DATA FOR ANALYSIS section start
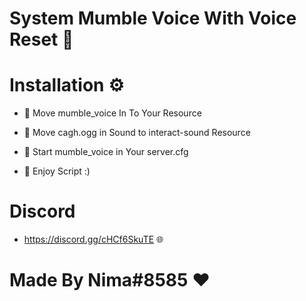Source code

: # System Mumble Voice With Voice Reset 📄

# Installation ⚙️

- 🔸 Move mumble_voice In To Your Resource

- 🔸 Move cagh.ogg in Sound to interact-sound Resource

- 🔸 Start mumble_voice in Your server.cfg

- 🔸 Enjoy Script :)

# Discord

- https://discord.gg/cHCf6SkuTE 🌐



# Made By Nima#8585 ❤️


<a href="https://storage.cloudconvert.com/tasks/65a4901b-2206-4ebf-bfd5-11db18df9913/2022-05-13%2001-21-52.gif?AWSAccessKeyId=cloudconvert-production&Expires=1652477152&Signature=U8ReWmPimDg94AB1iJPMIYEqEu8%3D&response-content-disposition=attachment%3B%20filename%3D%222022-05-13%2001-21-52.gif%22&response-content-type=image%2Fgif">
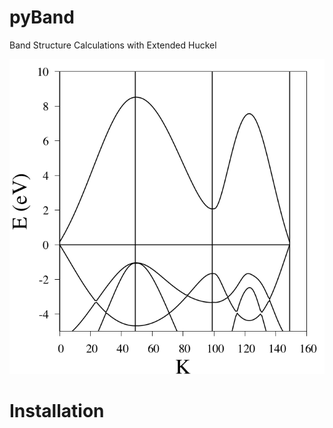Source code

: # pyBand
Band Structure Calculations with Extended Huckel

![Alt text](./example/band_structure.png)

# Installation
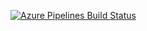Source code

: [![Azure Pipelines Build Status](https://itln.visualstudio.com/Screenshot%20Saver/_apis/build/status/1?branchName=master)](https://itln.visualstudio.com/Screenshot%20Saver/_build?definitionId=1&branchName=master)   
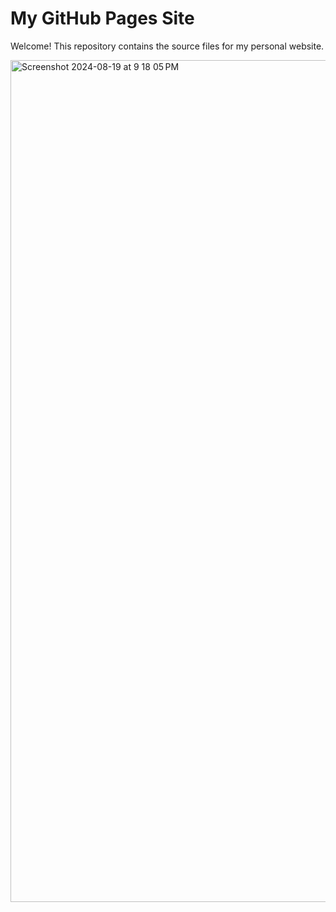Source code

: # My GitHub Pages Site

Welcome! This repository contains the source files for my personal website.


<img width="1347" alt="Screenshot 2024-08-19 at 9 18 05 PM" src="https://github.com/user-attachments/assets/f32ef9e8-bce7-4dec-a52a-9835265927e3">
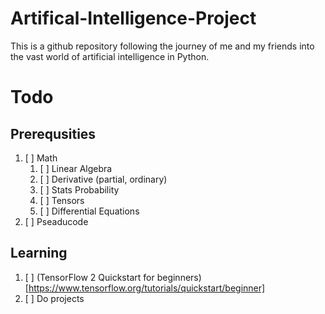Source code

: # Artifical-Intelligence-Project
This is a github repository following the journey of me and my friends into the vast world of artificial intelligence in Python.

# Todo

## Prerequsities

1. [ ] Math
    1. [ ] Linear Algebra
    2. [ ] Derivative (partial, ordinary)
    3. [ ] Stats Probability
    4. [ ] Tensors
    5. [ ] Differential Equations
2. [ ] Pseaducode

## Learning

1. [ ] (TensorFlow 2 Quickstart for beginners)[https://www.tensorflow.org/tutorials/quickstart/beginner]
2. [ ] Do projects
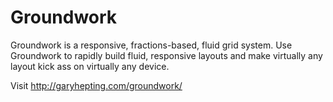 Groundwork
==========

Groundwork is a responsive, fractions-based, fluid grid system. Use Groundwork to rapidly build fluid, responsive layouts and make virtually any layout kick ass on virtually any device.

Visit http://garyhepting.com/groundwork/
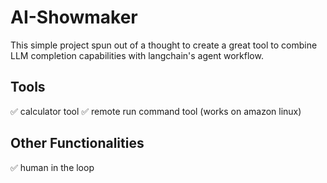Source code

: # AI-Showmaker

This simple project spun out of a thought to create a great tool to combine LLM completion capabilities with langchain's agent workflow.

## Tools
✅ calculator tool
✅ remote run command tool (works on amazon linux)

## Other Functionalities
✅ human in the loop
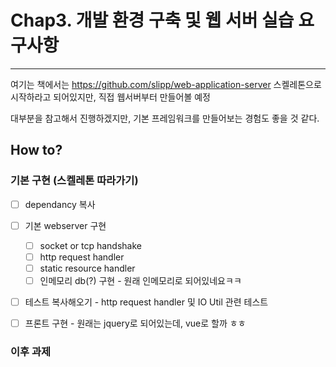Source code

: # Chap3. 개발 환경 구축 및 웹 서버 실습 요구사항

---

여기는 책에서는 https://github.com/slipp/web-application-server 스켈레톤으로 시작하라고 되어있지만, 직접 웹서버부터 만들어볼 예정

대부분을 참고해서 진행하겠지만, 기본 프레임워크를 만들어보는 경험도 좋을 것 같다.

## How to?

### 기본 구현 (스켈레톤 따라가기)

- [ ] dependancy 복사
- [ ] 기본 webserver 구현

    - [ ] socket or tcp handshake
    - [ ] http request handler
    - [ ] static resource handler
    - [ ] 인메모리 db(?) 구현 - 원래 인메모리로 되어있네요ㅋㅋ

- [ ] 테스트 복사해오기 - http request handler 및 IO Util 관련 테스트
- [ ] 프론트 구현 - 원래는 jquery로 되어있는데, vue로 할까 ㅎㅎ

### 이후 과제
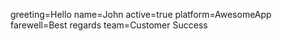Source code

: greeting=Hello
name=John
active=true
platform=AwesomeApp
farewell=Best regards
team=Customer Success

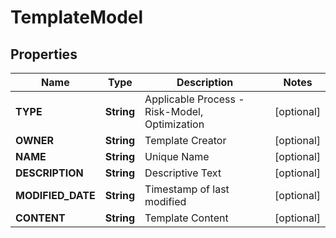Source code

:
# TemplateModel

## Properties
Name | Type | Description | Notes
------------ | ------------- | ------------- | -------------
**TYPE** | **String** | Applicable Process - Risk-Model, Optimization |  [optional]
**OWNER** | **String** | Template Creator |  [optional]
**NAME** | **String** | Unique Name |  [optional]
**DESCRIPTION** | **String** | Descriptive Text |  [optional]
**MODIFIED_DATE** | **String** | Timestamp of last modified |  [optional]
**CONTENT** | **String** | Template Content |  [optional]



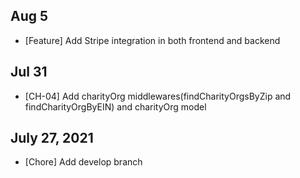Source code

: ## Aug 5
- [Feature] Add Stripe integration in both frontend and backend

## Jul 31
- [CH-04] Add charityOrg middlewares(findCharityOrgsByZip and findCharityOrgByEIN) and charityOrg model

## July 27, 2021
- [Chore] Add develop branch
DATA FOR ANALYSIS section end
#### PROBLEM DESCRIPTION:
Repeat the records in full, exactly as they appear, without the pictures.

#### EXERCISE SOLUTION:
Source code

: # System Mumble Voice With Voice Reset 📄

# Installation ⚙️

- 🔸 Move mumble_voice In To Your Resource

- 🔸 Move cagh.ogg in Sound to interact-sound Resource

- 🔸 Start mumble_voice in Your server.cfg

- 🔸 Enjoy Script :)

# Discord

- https://discord.gg/cHCf6SkuTE 🌐



# Made By Nima#8585 ❤️


<a href="https://storage.cloudconvert.com/tasks/65a4901b-2206-4ebf-bfd5-11db18df9913/2022-05-13%2001-21-52.gif?AWSAccessKeyId=cloudconvert-production&Expires=1652477152&Signature=U8ReWmPimDg94AB1iJPMIYEqEu8%3D&response-content-disposition=attachment%3B%20filename%3D%222022-05-13%2001-21-52.gif%22&response-content-type=image%2Fgif">
Source code

: # pyBand
Band Structure Calculations with Extended Huckel

![Alt text](./example/band_structure.png)

# Installation
Source code

: [![Azure Pipelines Build Status](https://itln.visualstudio.com/Screenshot%20Saver/_apis/build/status/1?branchName=master)](https://itln.visualstudio.com/Screenshot%20Saver/_build?definitionId=1&branchName=master)   
Source code

: # My GitHub Pages Site

Welcome! This repository contains the source files for my personal website.


<img width="1347" alt="Screenshot 2024-08-19 at 9 18 05 PM" src="https://github.com/user-attachments/assets/f32ef9e8-bce7-4dec-a52a-9835265927e3">
Source code

: # Artifical-Intelligence-Project
This is a github repository following the journey of me and my friends into the vast world of artificial intelligence in Python.

# Todo

## Prerequsities

1. [ ] Math
    1. [ ] Linear Algebra
    2. [ ] Derivative (partial, ordinary)
    3. [ ] Stats Probability
    4. [ ] Tensors
    5. [ ] Differential Equations
2. [ ] Pseaducode

## Learning

1. [ ] (TensorFlow 2 Quickstart for beginners)[https://www.tensorflow.org/tutorials/quickstart/beginner]
2. [ ] Do projects
 Groundwork
==========

Groundwork is a responsive, fractions-based, fluid grid system. Use Groundwork to rapidly build fluid, responsive layouts and make virtually any layout kick ass on virtually any device.

Visit http://garyhepting.com/groundwork/
Source code

: # AI-Showmaker

This simple project spun out of a thought to create a great tool to combine LLM completion capabilities with langchain's agent workflow.

## Tools
✅ calculator tool
✅ remote run command tool (works on amazon linux)

## Other Functionalities
✅ human in the loop
Source code

: # Chap3. 개발 환경 구축 및 웹 서버 실습 요구사항

---

여기는 책에서는 https://github.com/slipp/web-application-server 스켈레톤으로 시작하라고 되어있지만, 직접 웹서버부터 만들어볼 예정

대부분을 참고해서 진행하겠지만, 기본 프레임워크를 만들어보는 경험도 좋을 것 같다.

## How to?

### 기본 구현 (스켈레톤 따라가기)

- [ ] dependancy 복사
- [ ] 기본 webserver 구현

    - [ ] socket or tcp handshake
    - [ ] http request handler
    - [ ] static resource handler
    - [ ] 인메모리 db(?) 구현 - 원래 인메모리로 되어있네요ㅋㅋ

- [ ] 테스트 복사해오기 - http request handler 및 IO Util 관련 테스트
- [ ] 프론트 구현 - 원래는 jquery로 되어있는데, vue로 할까 ㅎㅎ

### 이후 과제
Source code

: greeting=Hello
name=John
active=true
platform=AwesomeApp
farewell=Best regards
team=Customer Success

Source code

:
# TemplateModel

## Properties
Name | Type | Description | Notes
------------ | ------------- | ------------- | -------------
**TYPE** | **String** | Applicable Process - Risk-Model, Optimization |  [optional]
**OWNER** | **String** | Template Creator |  [optional]
**NAME** | **String** | Unique Name |  [optional]
**DESCRIPTION** | **String** | Descriptive Text |  [optional]
**MODIFIED_DATE** | **String** | Timestamp of last modified |  [optional]
**CONTENT** | **String** | Template Content |  [optional]



Source code

: ## Aug 5
- [Feature] Add Stripe integration in both frontend and backend

## Jul 31
- [CH-04] Add charityOrg middlewares(findCharityOrgsByZip and findCharityOrgByEIN) and charityOrg model

## July 27, 2021
- [Chore] Add develop branch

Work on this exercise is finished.